Ding Lei (; born 1 October 1971), also known as William Ding, is a Chinese billionaire businessman, and the founder and CEO of NetEase (163.com).

Ding made significant contributions to the development of computer networks in mainland China. In late 2016, Ding was looking into investing in the property sector, and travelled to Zimbabwe in December, and to the United Kingdom. As of April 2021, Bloomberg Billionaires Index estimated Ding's fortune to be $35.8 billion.

Early life
Ding Lei was born in Fenghua, Ningbo, Zhejiang Province, China. He graduated from Chengdu Institute of Radio Engineering (now University of Electronic Science and Technology of China) and obtained a bachelor's degree.

Career
After graduation he first worked in a local state department in Ningbo as an engineer, and then he went to Guangzhou and worked for Sybase there. He founded NetEase and became the richest individual in Chinese mainland in the year of 2003 (7.6 billion yuan), becoming the country's first internet and first gaming billionaire. According to the Hurun Report 2013, his net worth is estimated to be $5.2 billion.

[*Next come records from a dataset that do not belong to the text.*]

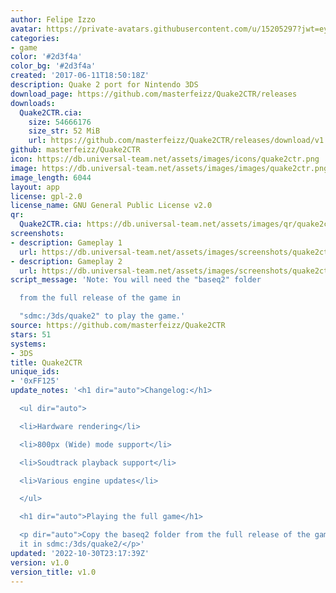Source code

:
 ```yaml
---
author: Felipe Izzo
avatar: https://private-avatars.githubusercontent.com/u/15205297?jwt=eyJhbGciOiJIUzI1NiIsInR5cCI6IkpXVCJ9.eyJpc3MiOiJnaXRodWIuY29tIiwiYXVkIjoicmF3LmdpdGh1YnVzZXJjb250ZW50LmNvbSIsImtleSI6ImtleTEiLCJleHAiOjE3MzQ2NTcxODAsIm5iZiI6MTczNDY1NTk4MCwicGF0aCI6Ii91LzE1MjA1Mjk3In0.Pxq0P6U8xfO4ek3S5y782M3UUMSo59PkPcX1PuWcUhc&v=4
categories:
- game
color: '#2d3f4a'
color_bg: '#2d3f4a'
created: '2017-06-11T18:50:18Z'
description: Quake 2 port for Nintendo 3DS
download_page: https://github.com/masterfeizz/Quake2CTR/releases
downloads:
  Quake2CTR.cia:
    size: 54666176
    size_str: 52 MiB
    url: https://github.com/masterfeizz/Quake2CTR/releases/download/v1.0/Quake2CTR.cia
github: masterfeizz/Quake2CTR
icon: https://db.universal-team.net/assets/images/icons/quake2ctr.png
image: https://db.universal-team.net/assets/images/images/quake2ctr.png
image_length: 6044
layout: app
license: gpl-2.0
license_name: GNU General Public License v2.0
qr:
  Quake2CTR.cia: https://db.universal-team.net/assets/images/qr/quake2ctr-cia.png
screenshots:
- description: Gameplay 1
  url: https://db.universal-team.net/assets/images/screenshots/quake2ctr/gameplay-1.png
- description: Gameplay 2
  url: https://db.universal-team.net/assets/images/screenshots/quake2ctr/gameplay-2.png
script_message: 'Note: You will need the "baseq2" folder

  from the full release of the game in

  "sdmc:/3ds/quake2" to play the game.'
source: https://github.com/masterfeizz/Quake2CTR
stars: 51
systems:
- 3DS
title: Quake2CTR
unique_ids:
- '0xFF125'
update_notes: '<h1 dir="auto">Changelog:</h1>

  <ul dir="auto">

  <li>Hardware rendering</li>

  <li>800px (Wide) mode support</li>

  <li>Soudtrack playback support</li>

  <li>Various engine updates</li>

  </ul>

  <h1 dir="auto">Playing the full game</h1>

  <p dir="auto">Copy the baseq2 folder from the full release of the game and place
  it in sdmc:/3ds/quake2/</p>'
updated: '2022-10-30T23:17:39Z'
version: v1.0
version_title: v1.0
---
```

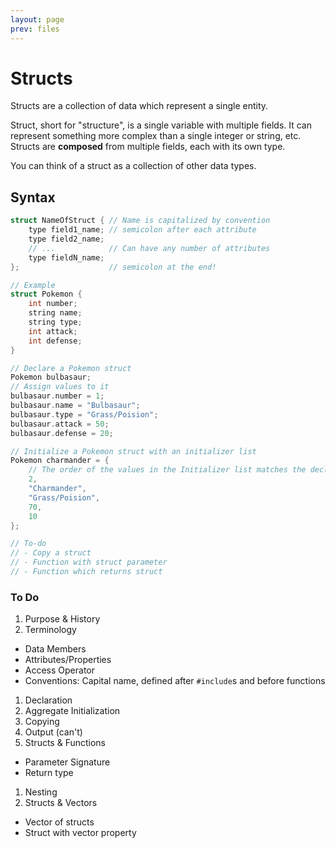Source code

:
 ```yaml
---
layout: page
prev: files
---
```


# Structs

Structs are a collection of data which represent a single entity.

Struct, short for "structure", is a single variable with multiple fields. It can represent something more complex than a single integer or string, etc. Structs are **composed** from multiple fields, each with its own type.

You can think of a struct as a collection of other data types.

## Syntax

```cpp
struct NameOfStruct { // Name is capitalized by convention
    type field1_name; // semicolon after each attribute
    type field2_name;
    // ...            // Can have any number of attributes
    type fieldN_name;
};                    // semicolon at the end!

// Example
struct Pokemon {
    int number;
    string name;
    string type;
    int attack;
    int defense;
}

// Declare a Pokemon struct
Pokemon bulbasaur;
// Assign values to it
bulbasaur.number = 1;
bulbasaur.name = "Bulbasaur";
bulbasaur.type = "Grass/Poision";
bulbasaur.attack = 50;
bulbasaur.defense = 20;

// Initialize a Pokemon struct with an initializer list
Pokemon charmander = { 
    // The order of the values in the Initializer list matches the declaration
    2, 
    "Charmander", 
    "Grass/Poision", 
    70, 
    10 
};

// To-do
// - Copy a struct
// - Function with struct parameter
// - Function which returns struct
```
### To Do

1. Purpose & History
1. Terminology
  - Data Members
  - Attributes/Properties
  - Access Operator
  - Conventions: Capital name, defined after `#include`s and before functions
1. Declaration
1. Aggregate Initialization
1. Copying
1. Output (can't)
1. Structs & Functions
  - Parameter Signature
  - Return type
1. Nesting
1. Structs & Vectors
  - Vector of structs
  - Struct with vector property

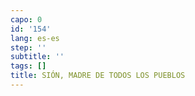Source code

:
```yaml
---
capo: 0
id: '154'
lang: es-es
step: ''
subtitle: ''
tags: []
title: SIÓN, MADRE DE TODOS LOS PUEBLOS
---
```

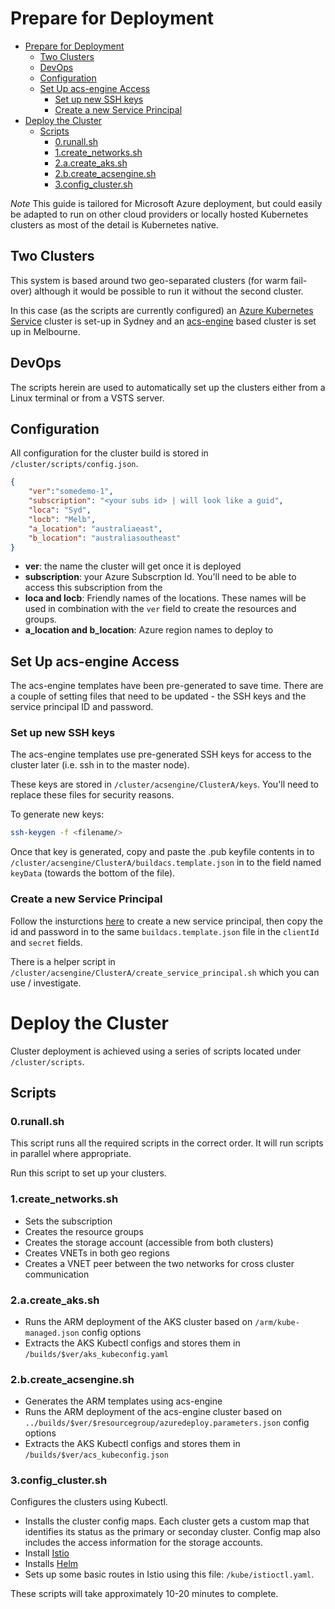 # Prepare for Deployment

<!-- TOC -->

- [Prepare for Deployment](#prepare-for-deployment)
    - [Two Clusters](#two-clusters)
    - [DevOps](#devops)
    - [Configuration](#configuration)
    - [Set Up acs-engine Access](#set-up-acs-engine-access)
        - [Set up new SSH keys](#set-up-new-ssh-keys)
        - [Create a new Service Principal](#create-a-new-service-principal)
- [Deploy the Cluster](#deploy-the-cluster)
    - [Scripts](#scripts)
        - [0.runall.sh](#0runallsh)
        - [1.create_networks.sh](#1create_networkssh)
        - [2.a.create_aks.sh](#2acreate_akssh)
        - [2.b.create_acsengine.sh](#2bcreate_acsenginesh)
        - [3.config_cluster.sh](#3config_clustersh)

<!-- /TOC -->

*Note* This guide is tailored for Microsoft Azure deployment, but could easily be adapted to run on other cloud providers or locally hosted Kubernetes clusters as most of the detail is Kubernetes native. 

## Two Clusters

This system is based around two geo-separated clusters (for warm fail-over) although it would be possible to run it without the second cluster. 

In this case (as the scripts are currently configured) an [Azure Kubernetes Service](https://docs.microsoft.com/en-us/azure/aks/intro-kubernetes) cluster is set-up in Sydney and an [acs-engine](https://github.com/Azure/acs-engine) based cluster is set up in Melbourne. 

## DevOps

The scripts herein are used to automatically set up the clusters either from a Linux terminal or from a VSTS server. 

## Configuration 

All configuration for the cluster build is stored in `/cluster/scripts/config.json`. 

```json
{
    "ver":"somedemo-1",
    "subscription": "<your subs id> | will look like a guid",
    "loca": "Syd",
    "locb": "Melb",
    "a_location": "australiaeast",
    "b_location": "australiasoutheast"
}
```

- **ver**: the name the cluster will get once it is deployed
- **subscription**: your Azure Subscrption Id. You'll need to be able to access this subscription from the 
- **loca and locb**: Friendly names of the locations. These names will be used in combination with the `ver` field to create the resources and groups. 
- **a_location and b_location**: Azure region names to deploy to

## Set Up acs-engine Access

The acs-engine templates have been pre-generated to save time. There are a couple of setting files that need to be updated - the SSH keys and the service principal ID and password. 

### Set up new SSH keys

The acs-engine templates use pre-generated SSH keys for access to the cluster later (i.e. ssh in to the master node). 

These keys are stored in `/cluster/acsengine/ClusterA/keys`. You'll need to replace these files for security reasons. 

To generate new keys:

```bash
ssh-keygen -f <filename/>
```

Once that key is generated, copy and paste the .pub keyfile contents in to `/cluster/acsengine/ClusterA/buildacs.template.json` in to the field named `keyData` (towards the bottom of the file). 

### Create a new Service Principal

Follow the insturctions [here](https://github.com/Azure/acs-engine/blob/master/docs/serviceprincipal.md) to create a new service principal, then copy the id and password in to the same `buildacs.template.json` file in the `clientId` and `secret` fields. 

There is a helper script in `/cluster/acsengine/ClusterA/create_service_principal.sh` which you can use / investigate. 

# Deploy the Cluster

Cluster deployment is achieved using a series of scripts located under `/cluster/scripts`. 

## Scripts

### 0.runall.sh

This script runs all the required scripts in the correct order. It will run scripts in parallel where appropriate. 

Run this script to set up your clusters. 

### 1.create_networks.sh

- Sets the subscription 
- Creates the resource groups
- Creates the storage account (accessible from both clusters)
- Creates VNETs in both geo regions
- Creates a VNET peer between the two networks for cross cluster communication

### 2.a.create_aks.sh

- Runs the ARM deployment of the AKS cluster based on `/arm/kube-managed.json` config options
- Extracts the AKS Kubectl configs and stores them in `/builds/$ver/aks_kubeconfig.yaml`

### 2.b.create_acsengine.sh

- Generates the ARM templates using acs-engine
- Runs the ARM deployment of the acs-engine cluster based on `../builds/$ver/$resourcegroup/azuredeploy.parameters.json` config options
- Extracts the AKS Kubectl configs and stores them in `/builds/$ver/acs_kubeconfig.json`

### 3.config_cluster.sh

Configures the clusters using Kubectl. 

- Installs the cluster config maps. Each cluster gets a custom map that identifies its status as the primary or seconday cluster. Config map also includes the access information for the storage accounts.
- Install [Istio](https://istio.io/docs/concepts/what-is-istio/overview/)
- Installs [Helm](https://helm.sh/)
- Sets up some basic routes in Istio using this file: `/kube/istioctl.yaml`.

These scripts will take approximately 10-20 minutes to complete.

In 2012, it was confirmed that Ding branched NetEase's activities out into pork production. The pig farm is centered around technology and environmental sustainability, and is not meant to become a major arm of the company.

In May 2017, venture capital firm Sinovation Ventures, US-based Meituan-Dianping, and Alibaba competitor JD invested a total of US$23 million into the farm.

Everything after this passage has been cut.